Kamala Das was one of the most prominent feminist voices in the postcolonial era. She wrote in her mother tongue Malayalam as well as in English. To her Malayalam readers she was Madhavi Kutty and to her English patrons, she was Kamala Das.
On account of her extensive contribution to the poetry in our country, she earned the label ‘The Mother of Modern Indian English Poetry’. She has also been likened to literary greats like Sylvia Plath because of the confessional style of her writing. On the occasion of her birth anniversary, we look into the remarkable life of this literary icon.

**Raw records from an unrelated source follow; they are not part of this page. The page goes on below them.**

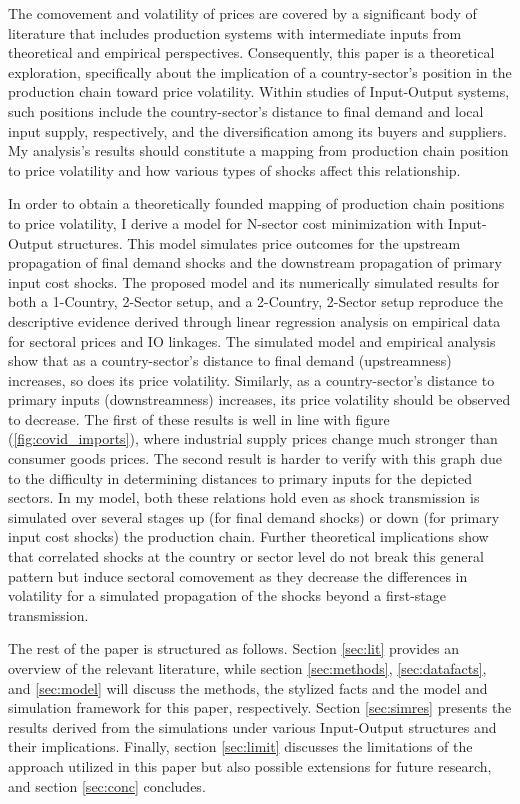 The comovement and volatility of prices are covered by a significant body of literature that includes production systems with intermediate 
inputs from theoretical and empirical perspectives. Consequently, this paper is a theoretical exploration, specifically about the implication 
of a country-sector's position in the production chain toward price volatility. Within studies of Input-Output systems, such positions 
include the country-sector's distance to final demand and local input supply, respectively, and the diversification among its buyers and 
suppliers. My analysis's results should constitute a mapping from production chain position to price volatility and how various types of 
shocks affect this relationship.

In order to obtain a theoretically founded mapping of production chain positions to price volatility, I derive a model for N-sector cost 
minimization with Input-Output structures. This model simulates price outcomes for the upstream propagation of final demand shocks   
and the downstream propagation of primary input cost shocks. The proposed model and its numerically simulated results for both a 
1-Country, 2-Sector setup, and a 2-Country, 2-Sector setup reproduce the descriptive evidence derived through linear regression analysis
on empirical data for sectoral prices and IO linkages. The simulated model and empirical analysis show that as a country-sector's distance 
to final demand (upstreamness) increases, so does its price volatility. Similarly, as a country-sector's distance to primary inputs 
(downstreamness) increases, its price volatility should be observed to decrease. The first of these results is well in line with figure 
(\ref{fig:covid_imports}), where industrial supply prices change much stronger than consumer goods prices. The second result is harder to 
verify with this graph due to the difficulty in determining distances to primary inputs for the depicted sectors. In my model, both 
these relations hold even as shock transmission is simulated over several stages up (for final demand shocks) or down (for primary 
input cost shocks) the production chain. Further theoretical implications show that correlated shocks at the country or sector level 
do not break this general pattern but induce sectoral comovement as they decrease the differences in volatility for a simulated 
propagation of the shocks beyond a first-stage transmission.

The rest of the paper is structured as follows. Section \ref{sec:lit} provides an overview of the relevant literature, while section 
\ref{sec:methods}, \ref{sec:datafacts}, and \ref{sec:model} will discuss the methods, the stylized facts and the model and simulation 
framework for this paper, respectively. Section \ref{sec:simres} presents the results derived from the simulations under various 
Input-Output structures and their implications. Finally, section \ref{sec:limit} discusses the limitations of the approach utilized in 
this paper but also possible extensions for future research, and section \ref{sec:conc} concludes.

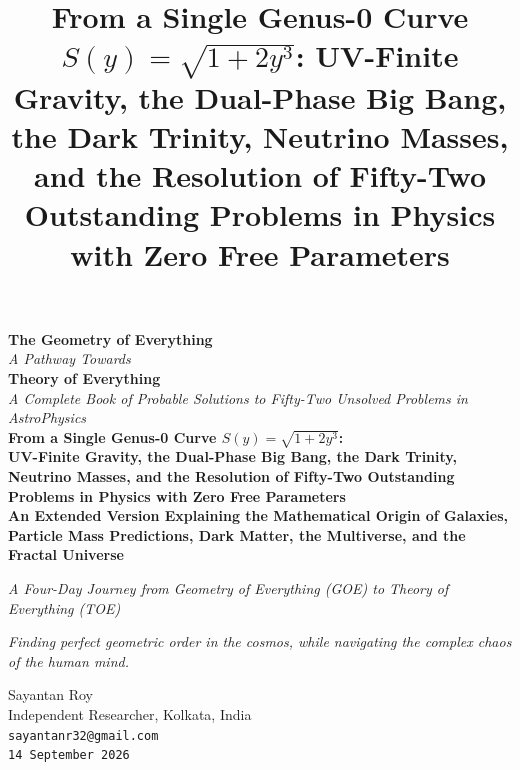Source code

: \documentclass[12pt,oneside,openany]{book}
\begin{document}
\begin{titlepage}
    \centering

    \vspace*{1cm} %

      {\Huge\bfseries The Geometry of Everything}\\[0.35cm]
    {\Large\itshape A Pathway Towards}\\[0.15cm]
    {\Huge\bfseries Theory of Everything}\\[0.9cm]
    {\LARGE \textit{A Complete Book of Probable Solutions to Fifty-Two Unsolved Problems in AstroPhysics}}\\[1.5cm]

    {\Large \textbf{From a Single Genus-0 Curve \(S(y) = \sqrt{1+2y^3}\):}}\\[0.5cm]
{\large\textbf{UV-Finite Gravity, the Dual-Phase Big Bang, the Dark Trinity,
Neutrino Masses, and the Resolution of Fifty-Two Outstanding Problems
in Physics with Zero Free Parameters}}\\[0.35cm]
{\large\textbf{An Extended Version Explaining the Mathematical Origin of
Galaxies, Particle Mass Predictions, Dark Matter, the Multiverse,
and the Fractal Universe}}

    {\small \textit{A Four-Day Journey from Geometry of Everything (GOE) to Theory of Everything (TOE)}}\\[1.5cm]
    \begin{center}

        \textit{\large Finding perfect geometric order in the cosmos, while navigating the complex chaos of the human mind.}
    \end{center}

    \vspace{1cm}

    {\LARGE Sayantan Roy}\\[0.4cm]
    {\large Independent Researcher, Kolkata, India}\\[0.2cm]
    {\large \texttt{sayantanr32@gmail.com}}\\[0.2cm]
    {\large\texttt{14 September 2026}}

    \vfill %

\end{titlepage}

\title{\textbf{From a Single Genus-0 Curve $S(y) = \sqrt{1+2y^3}$: UV-Finite Gravity, the Dual-Phase Big Bang, the Dark Trinity, Neutrino Masses, and the Resolution of Fifty-Two Outstanding Problems in Physics with Zero Free Parameters}}
\end{document}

Writing under the pen name, ‘Madhavikutty’, she is one of the foremost short story writers in Malayalam. She was nominated for the Nobel Prize in literature, along with literary personalities such as Nadine Gordimer and Doris Lessing. Her widely acclaimed stories include Pakshiyude Maranam, Neypayasam, Thanuppu, and Chandana Marangal.
Her first English poetry was ‘The Sirens’, published in 1964, followed by Summer In Calcutta. She received many awards and accolades including Asian Poetry Prize, Kent award for English writing from Asian countries, Asan World Prize, Sahitya Academy award and Vayalar award. She has ventured into the restricted and unclaimed territory and set a point of reference for her colleagues.
Her major works include:
- The Sirens
- Summer In Calcutta
- The Descendants
- The Old Playhouse And Other Poems
- My Story
- Alphabet of Lust
- The Anamalai Poems
- Padmavati The Harlot and Other Stories
- Only The Soul Knows How To Sing
- Ya Allah
- Pakshiyude Manam
- Neermathalam Pootha Kalam
- Madhavikkuttiyude Unmakkadhakal
Born into a conservative Hindu family, Kamala Das converted to Islam at the age of 65. She is now working as a syndicated columnist.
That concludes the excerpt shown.